Well, if the PCs only use their "encounter" abilities, they can get back into the dungeon after a day's rest.
Yes. Take it this way - take normal play. Every time PCs would stop for a few minutes, they are now stopping for the day. Every time they'd stop for 6 to eight hours of rest, they are now stopping for a week.
Most adventure designs I have seen expect you to be using encounter powers in every encounter. That's kind of the point of having them recharge on that timescale. So, after every encounter or two, the party will have to stop and rest for 8 hours.
In addition, why would monsters necessarily move in faster than the rate that the PCs can clear them? A world with a lower population density of monsters might see much less movement than "standard" D&D assumes.
Assume a normal game, where the PCs could have come back the next day. if the PCs chose to walk away for a week, would the DM keep the situation static? Probably not.

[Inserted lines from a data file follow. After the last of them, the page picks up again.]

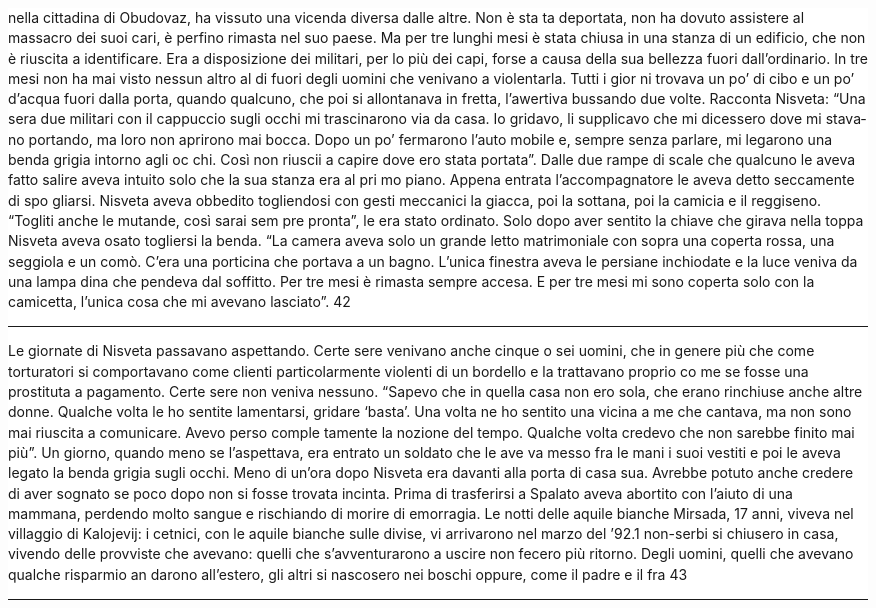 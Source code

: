 nella cittadina di Obudovaz, ha vissuto una vicenda diversa dalle altre. Non è sta­
ta deportata, non ha dovuto assistere al massacro dei suoi cari, è perfino rimasta 
nel suo paese. Ma per tre lunghi mesi è stata chiusa in una stanza di un edificio, 
che non è riuscita a identificare. Era a disposizione dei militari, per lo più dei 
capi, forse a causa della sua bellezza fuori dall’ordinario. In tre mesi non ha mai 
visto nessun altro al di fuori degli uomini che venivano a violentarla. Tutti i gior­
ni trovava un po’ di cibo e un po’ d’acqua fuori dalla porta, quando qualcuno, 
che poi si allontanava in fretta, l’awertiva bussando due volte.
Racconta Nisveta: “Una sera due militari con il cappuccio sugli occhi mi 
trascinarono via da casa. Io gridavo, li supplicavo che mi dicessero dove mi stava­
no portando, ma loro non aprirono mai bocca. Dopo un po’ fermarono l’auto­
mobile e, sempre senza parlare, mi legarono una benda grigia intorno agli oc­
chi. Così non riuscii a capire dove ero stata portata”. Dalle due rampe di scale 
che qualcuno le aveva fatto salire aveva intuito solo che la sua stanza era al pri­
mo piano. Appena entrata l’accompagnatore le aveva detto seccamente di spo­
gliarsi. Nisveta aveva obbedito togliendosi con gesti meccanici la giacca, poi la 
sottana, poi la camicia e il reggiseno. “Togliti anche le mutande, così sarai sem­
pre pronta”, le era stato ordinato.
Solo dopo aver sentito la chiave che girava nella toppa Nisveta aveva osato 
togliersi la benda. “La camera aveva solo un grande letto matrimoniale con sopra 
una coperta rossa, una seggiola e un comò. C’era una porticina che portava a un 
bagno. L’unica finestra aveva le persiane inchiodate e la luce veniva da una lampa­
dina che pendeva dal soffitto. Per tre mesi è rimasta sempre accesa. E per tre mesi 
mi sono coperta solo con la camicetta, l’unica cosa che mi avevano lasciato”.
42

---

Le giornate di Nisveta passavano aspettando. Certe sere venivano anche 
cinque o sei uomini, che in genere più che come torturatori si comportavano 
come clienti particolarmente violenti di un bordello e la trattavano proprio co­
me se fosse una prostituta a pagamento. Certe sere non veniva nessuno. “Sapevo 
che in quella casa non ero sola, che erano rinchiuse anche altre donne. Qualche 
volta le ho sentite lamentarsi, gridare ‘basta’. Una volta ne ho sentito una vicina 
a me che cantava, ma non sono mai riuscita a comunicare. Avevo perso comple­
tamente la nozione del tempo. Qualche volta credevo che non sarebbe finito 
mai più”.
Un giorno, quando meno se l’aspettava, era entrato un soldato che le ave­
va messo fra le mani i suoi vestiti e poi le aveva legato la benda grigia sugli occhi. 
Meno di un’ora dopo Nisveta era davanti alla porta di casa sua. Avrebbe potuto 
anche credere di aver sognato se poco dopo non si fosse trovata incinta. Prima 
di trasferirsi a Spalato aveva abortito con l’aiuto di una mammana, perdendo 
molto sangue e rischiando di morire di emorragia.
Le notti delle aquile bianche
Mirsada, 17 anni, viveva nel villaggio di Kalojevij: i cetnici, con le aquile 
bianche sulle divise, vi arrivarono nel marzo del ’92.1 non-serbi si chiusero in 
casa, vivendo delle provviste che avevano: quelli che s’avventurarono a uscire 
non fecero più ritorno. Degli uomini, quelli che avevano qualche risparmio an­
darono all’estero, gli altri si nascosero nei boschi oppure, come il padre e il fra­
43

---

Look over the Kobold Hall in the back of the DMG. For most of the encounters, you can posit that the PCs can take a few minutes break between encounters and have it play out as written. If they leave for an entire night, though, the occupants are going to know something is up, and the thing won't play out as written.
It is vaguely plausible that the PCs could leave for the night just before the final encounter, and come back fresh (and really, if they don't, they're probably hamburger). It is not at all plausible that they can disappear for a week.

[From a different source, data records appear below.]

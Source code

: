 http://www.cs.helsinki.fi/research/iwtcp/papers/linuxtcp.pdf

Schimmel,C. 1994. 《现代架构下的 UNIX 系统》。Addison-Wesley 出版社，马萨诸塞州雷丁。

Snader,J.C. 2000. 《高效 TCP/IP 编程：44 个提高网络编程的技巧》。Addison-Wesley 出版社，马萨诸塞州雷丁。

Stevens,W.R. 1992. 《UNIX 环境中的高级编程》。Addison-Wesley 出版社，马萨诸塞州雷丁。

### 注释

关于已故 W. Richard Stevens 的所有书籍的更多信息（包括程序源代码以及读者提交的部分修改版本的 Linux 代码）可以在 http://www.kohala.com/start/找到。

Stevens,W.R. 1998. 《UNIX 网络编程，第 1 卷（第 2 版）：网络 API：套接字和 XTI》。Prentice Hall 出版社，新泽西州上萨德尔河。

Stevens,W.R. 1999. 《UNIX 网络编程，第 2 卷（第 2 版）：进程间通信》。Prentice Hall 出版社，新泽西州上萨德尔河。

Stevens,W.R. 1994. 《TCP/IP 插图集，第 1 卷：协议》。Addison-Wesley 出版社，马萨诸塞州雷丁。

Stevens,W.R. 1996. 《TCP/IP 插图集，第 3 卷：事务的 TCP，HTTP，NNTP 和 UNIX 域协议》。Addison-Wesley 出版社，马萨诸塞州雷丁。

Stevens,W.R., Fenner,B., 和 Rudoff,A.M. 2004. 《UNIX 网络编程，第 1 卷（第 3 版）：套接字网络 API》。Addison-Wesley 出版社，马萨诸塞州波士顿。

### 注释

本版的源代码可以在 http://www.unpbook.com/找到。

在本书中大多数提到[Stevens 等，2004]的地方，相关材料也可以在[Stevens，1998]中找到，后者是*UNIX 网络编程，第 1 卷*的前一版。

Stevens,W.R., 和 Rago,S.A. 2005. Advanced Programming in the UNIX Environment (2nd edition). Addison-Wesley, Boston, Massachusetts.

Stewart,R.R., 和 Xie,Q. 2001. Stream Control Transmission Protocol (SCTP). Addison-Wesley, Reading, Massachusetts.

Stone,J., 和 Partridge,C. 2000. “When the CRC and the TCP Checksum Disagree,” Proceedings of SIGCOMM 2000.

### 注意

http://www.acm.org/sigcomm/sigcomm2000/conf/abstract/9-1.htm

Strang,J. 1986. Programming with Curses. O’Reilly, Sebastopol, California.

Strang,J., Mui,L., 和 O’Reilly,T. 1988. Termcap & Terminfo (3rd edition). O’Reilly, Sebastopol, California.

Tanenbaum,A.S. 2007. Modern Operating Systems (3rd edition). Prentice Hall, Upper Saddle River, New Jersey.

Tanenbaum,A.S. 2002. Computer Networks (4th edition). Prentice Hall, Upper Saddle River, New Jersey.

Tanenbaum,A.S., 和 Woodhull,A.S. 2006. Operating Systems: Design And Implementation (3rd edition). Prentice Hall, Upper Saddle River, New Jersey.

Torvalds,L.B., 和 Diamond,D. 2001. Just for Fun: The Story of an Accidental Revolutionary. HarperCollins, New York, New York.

Again, this may be a factor of how quickly a large organization can bring its strength to bear on the PCs. Perhaps the organization's more skilled members are widely scattered, or the PCs initially take on a small branch of the organization far from its center of power.
Remember, we are positing no change to adventure design. To first approximation, the "large organization" is the contents of whatever dungeon, thieves' guild, or wizard's tower the party was entering. All that force is available immediately. And teleporting away is not generally an option until 8th level.

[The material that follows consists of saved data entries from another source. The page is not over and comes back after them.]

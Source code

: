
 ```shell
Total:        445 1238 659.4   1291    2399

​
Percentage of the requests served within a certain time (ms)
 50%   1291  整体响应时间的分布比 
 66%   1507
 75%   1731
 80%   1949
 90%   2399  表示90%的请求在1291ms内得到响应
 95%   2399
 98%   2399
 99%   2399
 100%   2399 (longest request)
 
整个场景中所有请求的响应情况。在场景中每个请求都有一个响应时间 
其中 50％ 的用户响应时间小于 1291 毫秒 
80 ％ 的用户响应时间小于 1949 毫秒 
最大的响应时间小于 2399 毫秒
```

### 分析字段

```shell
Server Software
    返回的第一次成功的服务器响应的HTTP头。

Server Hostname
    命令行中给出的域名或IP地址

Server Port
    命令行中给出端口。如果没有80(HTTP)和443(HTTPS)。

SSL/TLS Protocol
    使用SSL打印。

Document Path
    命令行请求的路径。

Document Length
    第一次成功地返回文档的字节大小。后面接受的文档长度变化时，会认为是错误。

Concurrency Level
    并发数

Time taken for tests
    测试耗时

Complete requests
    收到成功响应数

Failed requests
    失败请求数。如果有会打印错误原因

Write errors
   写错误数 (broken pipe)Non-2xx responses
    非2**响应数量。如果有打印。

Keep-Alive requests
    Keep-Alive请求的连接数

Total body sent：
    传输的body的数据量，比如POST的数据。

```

Thus, for some reason if they party is to survive, the "large organizations" must not be particularly large, or must be diffuse, as you suggested. However, having a logical rational for every large organization the party's apt to deal with to be organized that way, when the heads of said organizations
know how slowly powers recover, will take some doing. Bit of a plausibility stretch, if you ask me.
The general thought is as follows - there's some basic timescale of communication among the enemy. "Adventures" need to be no larger than what the party can deal with in that timescale, or it will not play out as written. There is no point in statting out a huge dungeon with all it's populace in detailed locations, if all that population is going to reshuffle after the party has gone through three or four encounters.
This is true regardless of system - in Shadowrun, the typical incursion has a timescale of minutes to an hour, because that's the response time when the bad guys have radios and telephones and cars. And because if the party is in there for more than an hour, they are probably dead.